=== Section Start ===
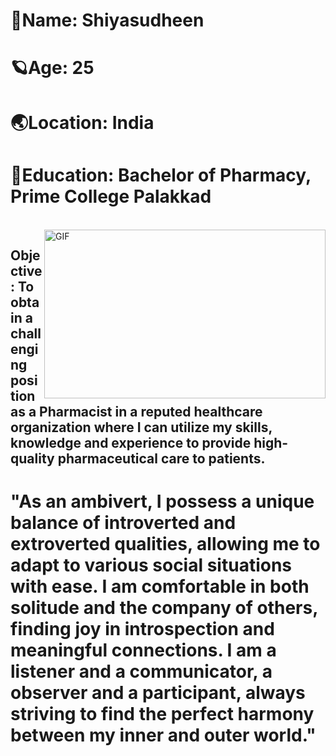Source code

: # 🦋Name: Shiyasudheen 

# 🪐Age: 25 

# 🌏Location: India 

# 🌝Education: Bachelor of Pharmacy, Prime College Palakkad

<br />
<img align="right" height="270px" width="450px" alt="GIF" src="https://www.google.com/imgres?imgurl=https%3A%2F%2Fmedia.tenor.com%2FXyqAngSRH08AAAAC%2Fdrag-medicine.gif&imgrefurl=https%3A%2F%2Ftenor.com%2Fview%2Fdrag-medicine-capsule-gif-15830587&tbnid=1iEHmWpadjLM0M&vet=1&docid=m5ZCugbuzYQTRM&w=498&h=498&hl=en-GB&source=sh%2Fx%2Fim" />


## Objective: To obtain a challenging position as a Pharmacist in a reputed healthcare organization where I can utilize my skills, knowledge and experience to provide high-quality pharmaceutical care to patients.
 
 
 # "As an ambivert, I possess a unique balance of introverted and extroverted qualities, allowing me to adapt to various social situations with ease. I am comfortable in both solitude and the company of others, finding joy in introspection and meaningful connections. I am a listener and a communicator, a observer and a participant, always striving to find the perfect harmony between my inner and outer world."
=== Section End ===
- Task prompt
Copy out the material word for word, without any images.

- Response box
Source code

: # 🦋Name: Shiyasudheen 

# 🪐Age: 25 

# 🌏Location: India 

# 🌝Education: Bachelor of Pharmacy, Prime College Palakkad

<br />
<img align="right" height="270px" width="450px" alt="GIF" src="https://www.google.com/imgres?imgurl=https%3A%2F%2Fmedia.tenor.com%2FXyqAngSRH08AAAAC%2Fdrag-medicine.gif&imgrefurl=https%3A%2F%2Ftenor.com%2Fview%2Fdrag-medicine-capsule-gif-15830587&tbnid=1iEHmWpadjLM0M&vet=1&docid=m5ZCugbuzYQTRM&w=498&h=498&hl=en-GB&source=sh%2Fx%2Fim" />


## Objective: To obtain a challenging position as a Pharmacist in a reputed healthcare organization where I can utilize my skills, knowledge and experience to provide high-quality pharmaceutical care to patients.
 
 
 # "As an ambivert, I possess a unique balance of introverted and extroverted qualities, allowing me to adapt to various social situations with ease. I am comfortable in both solitude and the company of others, finding joy in introspection and meaningful connections. I am a listener and a communicator, a observer and a participant, always striving to find the perfect harmony between my inner and outer world."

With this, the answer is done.